The Microsoft attitude towards the competition du jour has taken a turn towards the distinctly tolerant. Speaking at the Microsoft IT Forum in Copenhagen, Bradley Tipp, the software company's UK national systems engineer, said: "We have nothing against open source, from Microsoft's point of view, it's not a religious thing, it's not them versus us… there are a lot of things we have learnt and there are a lot of things we should learn from open source."
It seems that Microsoft may actually be quite keen on taking a leaf out of the open-source book, with an eye on putting its source code in the public domain. What some execs would like to see is a smart-card scheme -- an extension of the existing practice where selected trusted users can access source code in a secure environment.
But Microsoft remains adamant that commercial reasons prevent it from simply putting the source code -- its "crown jewels" -- in the public domain.
That magpie attitude, according to Microsoft, is mutual. Red Hat's decision to end support for its free software and the Novell-SuSE link-up have put the last nail in the coffin of the free-software model, the Redmond behemoth believes -- even going so far as to speculate that the move from free to paid-for open-source software is a validation of Microsoft's way of doing business and the only way the open-source movement can survive.
Despite the rivalry, Microsoft is keen to talk up its love for the competition, One Microsoft employee even went so far as to say Linux having a 50 percent market share would be good for Microsoft. "At least if Linux takes off, their viruses will propagate and we won’t be seen as the bad guys any more," he said. Tipp equally sees advantages to Linux taking off. "We think Linux is great," he said, adding that competition from the penguin and associates keeps the Microsoft on its toes.
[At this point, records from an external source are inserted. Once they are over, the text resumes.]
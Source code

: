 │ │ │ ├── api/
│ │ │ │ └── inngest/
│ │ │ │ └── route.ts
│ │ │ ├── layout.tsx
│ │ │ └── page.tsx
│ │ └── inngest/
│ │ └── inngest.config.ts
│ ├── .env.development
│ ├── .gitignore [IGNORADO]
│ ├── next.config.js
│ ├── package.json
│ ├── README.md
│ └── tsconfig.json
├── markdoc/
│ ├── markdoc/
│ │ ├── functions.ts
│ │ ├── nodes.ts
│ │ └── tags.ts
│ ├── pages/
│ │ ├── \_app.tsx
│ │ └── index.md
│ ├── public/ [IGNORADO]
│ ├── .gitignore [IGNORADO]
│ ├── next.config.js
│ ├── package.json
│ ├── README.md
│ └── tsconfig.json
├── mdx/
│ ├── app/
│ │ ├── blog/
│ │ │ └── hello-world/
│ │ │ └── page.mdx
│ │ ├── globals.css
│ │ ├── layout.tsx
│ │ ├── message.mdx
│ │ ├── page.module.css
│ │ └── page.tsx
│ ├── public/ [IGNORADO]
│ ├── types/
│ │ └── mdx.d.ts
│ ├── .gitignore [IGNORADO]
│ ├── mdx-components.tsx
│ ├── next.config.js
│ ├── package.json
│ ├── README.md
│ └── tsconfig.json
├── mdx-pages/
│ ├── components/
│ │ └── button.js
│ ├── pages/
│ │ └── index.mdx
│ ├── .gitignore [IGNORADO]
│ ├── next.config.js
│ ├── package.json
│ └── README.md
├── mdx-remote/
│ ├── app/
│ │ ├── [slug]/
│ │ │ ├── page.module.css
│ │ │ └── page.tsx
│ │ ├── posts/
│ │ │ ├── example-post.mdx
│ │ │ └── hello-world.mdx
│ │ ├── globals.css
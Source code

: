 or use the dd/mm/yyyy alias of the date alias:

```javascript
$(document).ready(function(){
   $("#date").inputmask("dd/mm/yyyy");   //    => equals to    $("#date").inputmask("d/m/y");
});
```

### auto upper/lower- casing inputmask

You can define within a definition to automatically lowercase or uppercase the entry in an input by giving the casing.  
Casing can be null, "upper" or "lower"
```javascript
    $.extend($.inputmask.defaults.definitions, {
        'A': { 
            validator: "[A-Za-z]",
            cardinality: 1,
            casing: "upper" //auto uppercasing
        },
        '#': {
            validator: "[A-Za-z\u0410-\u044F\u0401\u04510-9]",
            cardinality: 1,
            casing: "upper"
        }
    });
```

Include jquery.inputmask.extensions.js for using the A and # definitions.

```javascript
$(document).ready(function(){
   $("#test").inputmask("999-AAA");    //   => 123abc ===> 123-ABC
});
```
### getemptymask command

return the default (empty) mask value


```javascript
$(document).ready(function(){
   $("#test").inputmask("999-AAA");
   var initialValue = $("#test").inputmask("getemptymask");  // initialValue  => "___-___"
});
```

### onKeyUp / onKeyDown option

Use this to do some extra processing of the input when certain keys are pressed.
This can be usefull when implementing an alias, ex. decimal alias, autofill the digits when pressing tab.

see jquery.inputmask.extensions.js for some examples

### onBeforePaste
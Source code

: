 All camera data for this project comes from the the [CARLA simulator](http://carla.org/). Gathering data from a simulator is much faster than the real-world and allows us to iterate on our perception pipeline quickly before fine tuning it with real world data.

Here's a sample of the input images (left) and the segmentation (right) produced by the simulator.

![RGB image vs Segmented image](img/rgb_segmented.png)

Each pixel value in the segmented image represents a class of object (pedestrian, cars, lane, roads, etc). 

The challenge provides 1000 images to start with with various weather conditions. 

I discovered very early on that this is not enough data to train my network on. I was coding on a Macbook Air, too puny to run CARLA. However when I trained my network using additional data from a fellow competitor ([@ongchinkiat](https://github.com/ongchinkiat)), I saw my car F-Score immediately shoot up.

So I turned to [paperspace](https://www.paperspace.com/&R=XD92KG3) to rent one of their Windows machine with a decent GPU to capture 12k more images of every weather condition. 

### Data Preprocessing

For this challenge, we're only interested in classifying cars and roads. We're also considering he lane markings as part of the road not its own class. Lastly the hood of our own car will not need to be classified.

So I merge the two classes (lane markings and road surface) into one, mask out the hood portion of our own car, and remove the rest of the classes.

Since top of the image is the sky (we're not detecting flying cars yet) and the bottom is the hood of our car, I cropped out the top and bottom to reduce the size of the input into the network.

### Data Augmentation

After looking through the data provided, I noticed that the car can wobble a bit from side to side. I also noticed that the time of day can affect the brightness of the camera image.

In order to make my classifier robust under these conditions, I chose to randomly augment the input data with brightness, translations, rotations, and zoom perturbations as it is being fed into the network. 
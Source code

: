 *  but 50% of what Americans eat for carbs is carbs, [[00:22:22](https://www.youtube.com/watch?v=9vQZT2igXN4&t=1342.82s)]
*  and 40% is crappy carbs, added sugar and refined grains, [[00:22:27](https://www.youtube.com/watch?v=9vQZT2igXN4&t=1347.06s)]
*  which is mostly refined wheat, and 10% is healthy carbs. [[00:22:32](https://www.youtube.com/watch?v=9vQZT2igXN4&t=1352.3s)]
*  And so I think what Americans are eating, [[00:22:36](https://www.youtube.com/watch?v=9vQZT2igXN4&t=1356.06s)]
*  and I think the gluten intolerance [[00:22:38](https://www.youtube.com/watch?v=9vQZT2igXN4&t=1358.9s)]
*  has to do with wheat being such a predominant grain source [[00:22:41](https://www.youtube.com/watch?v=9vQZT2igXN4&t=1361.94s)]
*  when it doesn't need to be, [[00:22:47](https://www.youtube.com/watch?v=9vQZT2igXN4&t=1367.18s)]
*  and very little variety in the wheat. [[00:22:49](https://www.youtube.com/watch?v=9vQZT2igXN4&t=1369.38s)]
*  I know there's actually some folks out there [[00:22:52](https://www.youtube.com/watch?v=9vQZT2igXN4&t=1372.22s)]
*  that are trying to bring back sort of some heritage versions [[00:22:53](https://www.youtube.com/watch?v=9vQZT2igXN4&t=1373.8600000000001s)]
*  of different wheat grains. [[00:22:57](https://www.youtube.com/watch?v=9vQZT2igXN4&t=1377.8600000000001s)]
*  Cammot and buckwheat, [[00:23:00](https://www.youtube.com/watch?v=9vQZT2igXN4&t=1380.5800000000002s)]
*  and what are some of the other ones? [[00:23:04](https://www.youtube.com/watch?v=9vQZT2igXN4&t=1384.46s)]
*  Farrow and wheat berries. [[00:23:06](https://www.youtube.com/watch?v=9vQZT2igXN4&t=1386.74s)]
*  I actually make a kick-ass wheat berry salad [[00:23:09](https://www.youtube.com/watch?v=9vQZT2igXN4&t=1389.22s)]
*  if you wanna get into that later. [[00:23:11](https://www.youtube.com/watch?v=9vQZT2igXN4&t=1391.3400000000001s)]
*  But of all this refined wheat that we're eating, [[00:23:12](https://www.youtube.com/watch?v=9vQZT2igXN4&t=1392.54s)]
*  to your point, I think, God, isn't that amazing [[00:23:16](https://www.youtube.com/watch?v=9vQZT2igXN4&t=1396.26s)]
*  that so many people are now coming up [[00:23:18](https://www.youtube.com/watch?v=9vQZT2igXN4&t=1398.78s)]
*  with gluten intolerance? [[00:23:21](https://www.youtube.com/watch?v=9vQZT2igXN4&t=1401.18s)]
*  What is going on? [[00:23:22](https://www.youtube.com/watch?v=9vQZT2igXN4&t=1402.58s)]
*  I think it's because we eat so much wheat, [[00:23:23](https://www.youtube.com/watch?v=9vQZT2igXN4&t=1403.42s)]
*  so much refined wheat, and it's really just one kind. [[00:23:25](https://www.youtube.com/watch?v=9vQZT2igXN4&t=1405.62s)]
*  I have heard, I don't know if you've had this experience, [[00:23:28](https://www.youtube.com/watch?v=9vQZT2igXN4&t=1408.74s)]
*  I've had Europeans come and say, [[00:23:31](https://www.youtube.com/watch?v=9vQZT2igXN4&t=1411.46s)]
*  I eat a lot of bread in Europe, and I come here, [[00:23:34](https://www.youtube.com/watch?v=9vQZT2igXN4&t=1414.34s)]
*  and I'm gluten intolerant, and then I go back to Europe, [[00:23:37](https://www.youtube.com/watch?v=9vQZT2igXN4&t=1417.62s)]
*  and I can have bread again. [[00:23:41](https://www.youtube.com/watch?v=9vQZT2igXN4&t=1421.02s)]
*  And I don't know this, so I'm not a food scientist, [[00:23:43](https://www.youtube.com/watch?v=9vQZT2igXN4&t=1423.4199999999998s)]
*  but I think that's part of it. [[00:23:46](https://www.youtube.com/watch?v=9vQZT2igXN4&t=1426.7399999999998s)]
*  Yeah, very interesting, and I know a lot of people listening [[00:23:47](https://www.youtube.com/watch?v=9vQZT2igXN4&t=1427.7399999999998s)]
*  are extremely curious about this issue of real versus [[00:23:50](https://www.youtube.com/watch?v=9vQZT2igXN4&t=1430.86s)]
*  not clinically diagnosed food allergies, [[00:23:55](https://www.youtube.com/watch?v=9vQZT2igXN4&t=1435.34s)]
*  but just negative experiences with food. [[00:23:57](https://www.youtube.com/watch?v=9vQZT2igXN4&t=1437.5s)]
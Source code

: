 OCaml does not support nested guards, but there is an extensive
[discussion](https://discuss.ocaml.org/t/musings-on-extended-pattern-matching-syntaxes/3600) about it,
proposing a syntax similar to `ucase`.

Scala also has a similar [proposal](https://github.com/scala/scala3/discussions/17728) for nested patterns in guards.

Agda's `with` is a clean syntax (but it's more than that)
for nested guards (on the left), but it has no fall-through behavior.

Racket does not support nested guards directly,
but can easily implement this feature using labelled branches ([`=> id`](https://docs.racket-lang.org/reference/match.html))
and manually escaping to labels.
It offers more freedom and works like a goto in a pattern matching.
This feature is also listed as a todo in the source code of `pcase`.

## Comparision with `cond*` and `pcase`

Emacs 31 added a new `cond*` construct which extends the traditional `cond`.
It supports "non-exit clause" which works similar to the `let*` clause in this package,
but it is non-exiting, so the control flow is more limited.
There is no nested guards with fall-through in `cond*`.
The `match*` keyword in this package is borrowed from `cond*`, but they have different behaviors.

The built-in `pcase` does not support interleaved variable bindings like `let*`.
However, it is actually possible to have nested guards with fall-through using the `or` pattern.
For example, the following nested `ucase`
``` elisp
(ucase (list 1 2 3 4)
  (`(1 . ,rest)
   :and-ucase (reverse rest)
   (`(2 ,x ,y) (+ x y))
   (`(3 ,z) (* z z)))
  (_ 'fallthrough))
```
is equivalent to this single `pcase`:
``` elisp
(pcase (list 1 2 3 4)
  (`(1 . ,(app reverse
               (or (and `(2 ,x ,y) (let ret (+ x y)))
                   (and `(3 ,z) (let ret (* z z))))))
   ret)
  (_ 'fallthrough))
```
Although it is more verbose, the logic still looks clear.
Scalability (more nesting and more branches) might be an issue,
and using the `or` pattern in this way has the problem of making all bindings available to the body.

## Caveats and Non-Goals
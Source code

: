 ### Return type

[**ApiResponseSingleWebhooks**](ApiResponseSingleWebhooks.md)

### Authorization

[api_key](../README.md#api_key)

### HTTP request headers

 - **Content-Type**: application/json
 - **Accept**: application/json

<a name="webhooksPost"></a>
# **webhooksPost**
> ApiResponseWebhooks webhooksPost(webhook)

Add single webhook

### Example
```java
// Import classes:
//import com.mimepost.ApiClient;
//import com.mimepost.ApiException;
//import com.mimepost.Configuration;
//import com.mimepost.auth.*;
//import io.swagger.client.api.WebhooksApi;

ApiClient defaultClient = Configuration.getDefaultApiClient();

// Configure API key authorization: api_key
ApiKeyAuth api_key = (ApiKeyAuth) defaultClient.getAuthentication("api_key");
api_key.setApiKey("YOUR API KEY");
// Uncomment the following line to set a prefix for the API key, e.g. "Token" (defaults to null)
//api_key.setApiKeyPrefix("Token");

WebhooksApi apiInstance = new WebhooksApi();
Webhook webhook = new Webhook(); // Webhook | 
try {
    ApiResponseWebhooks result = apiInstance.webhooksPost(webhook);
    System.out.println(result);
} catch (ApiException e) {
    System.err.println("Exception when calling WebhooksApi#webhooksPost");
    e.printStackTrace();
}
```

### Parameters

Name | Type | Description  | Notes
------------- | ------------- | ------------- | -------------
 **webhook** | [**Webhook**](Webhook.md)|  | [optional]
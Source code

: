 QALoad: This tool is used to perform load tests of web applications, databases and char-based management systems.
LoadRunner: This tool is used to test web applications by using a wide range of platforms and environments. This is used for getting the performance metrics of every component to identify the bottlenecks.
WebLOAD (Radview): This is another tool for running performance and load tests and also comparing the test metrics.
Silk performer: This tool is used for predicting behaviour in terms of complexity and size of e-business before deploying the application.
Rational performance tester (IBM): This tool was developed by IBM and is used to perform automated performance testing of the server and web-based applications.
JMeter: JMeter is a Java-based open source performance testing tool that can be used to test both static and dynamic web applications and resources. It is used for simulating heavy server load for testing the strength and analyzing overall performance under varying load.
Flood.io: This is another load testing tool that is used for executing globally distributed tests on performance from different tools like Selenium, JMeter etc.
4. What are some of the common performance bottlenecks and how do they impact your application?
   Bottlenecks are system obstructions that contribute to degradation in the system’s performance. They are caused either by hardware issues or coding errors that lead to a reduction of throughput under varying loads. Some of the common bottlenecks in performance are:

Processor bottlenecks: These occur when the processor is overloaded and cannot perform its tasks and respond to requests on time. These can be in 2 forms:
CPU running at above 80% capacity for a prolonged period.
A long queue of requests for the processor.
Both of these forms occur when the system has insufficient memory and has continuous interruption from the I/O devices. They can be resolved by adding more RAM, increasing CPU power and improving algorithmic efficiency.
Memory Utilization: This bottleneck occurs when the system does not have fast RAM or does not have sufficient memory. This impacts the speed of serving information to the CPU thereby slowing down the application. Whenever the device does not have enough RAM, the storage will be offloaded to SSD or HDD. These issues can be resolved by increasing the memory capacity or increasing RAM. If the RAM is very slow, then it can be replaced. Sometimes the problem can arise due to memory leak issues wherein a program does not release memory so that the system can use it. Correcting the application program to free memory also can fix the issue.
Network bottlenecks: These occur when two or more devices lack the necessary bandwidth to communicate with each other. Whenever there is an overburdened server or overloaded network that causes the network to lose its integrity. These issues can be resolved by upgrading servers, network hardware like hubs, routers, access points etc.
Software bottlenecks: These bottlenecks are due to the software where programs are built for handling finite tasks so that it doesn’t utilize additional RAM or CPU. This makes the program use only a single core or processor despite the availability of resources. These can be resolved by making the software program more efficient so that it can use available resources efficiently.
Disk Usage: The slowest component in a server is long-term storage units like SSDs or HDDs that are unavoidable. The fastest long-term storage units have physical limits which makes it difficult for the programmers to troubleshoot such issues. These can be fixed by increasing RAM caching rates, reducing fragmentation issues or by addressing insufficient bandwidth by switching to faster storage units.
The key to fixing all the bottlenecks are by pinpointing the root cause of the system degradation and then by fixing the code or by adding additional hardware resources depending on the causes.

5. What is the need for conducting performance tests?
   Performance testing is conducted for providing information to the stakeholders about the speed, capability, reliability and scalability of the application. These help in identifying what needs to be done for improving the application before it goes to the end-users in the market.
Open-source users, however, aren't quite so overflowing with praise, he said. "We haven't talked to a single user who has said they're using [open source] because it's better." Tipp argued that it is more a case of sheer frustration with licensing and Microsoft’s poor relationship with its customers over the last few years -- or simply the perceived cost benefits of open source -- driving users to migrate.
And it's that "misperception" that Microsoft is most keen to address, restating its aim to get more information on how free software fits into the total cost of ownership into the hands of its consumers.
But when it comes down to how seriously the Gates camp really takes its open-source rivals, the message is now they've started to sit up and take notice: "Do we lie awake at night and worry? You know Microsoft, it's the paranoid company. If someone buys just one copy of something else, we worry," Tipp said.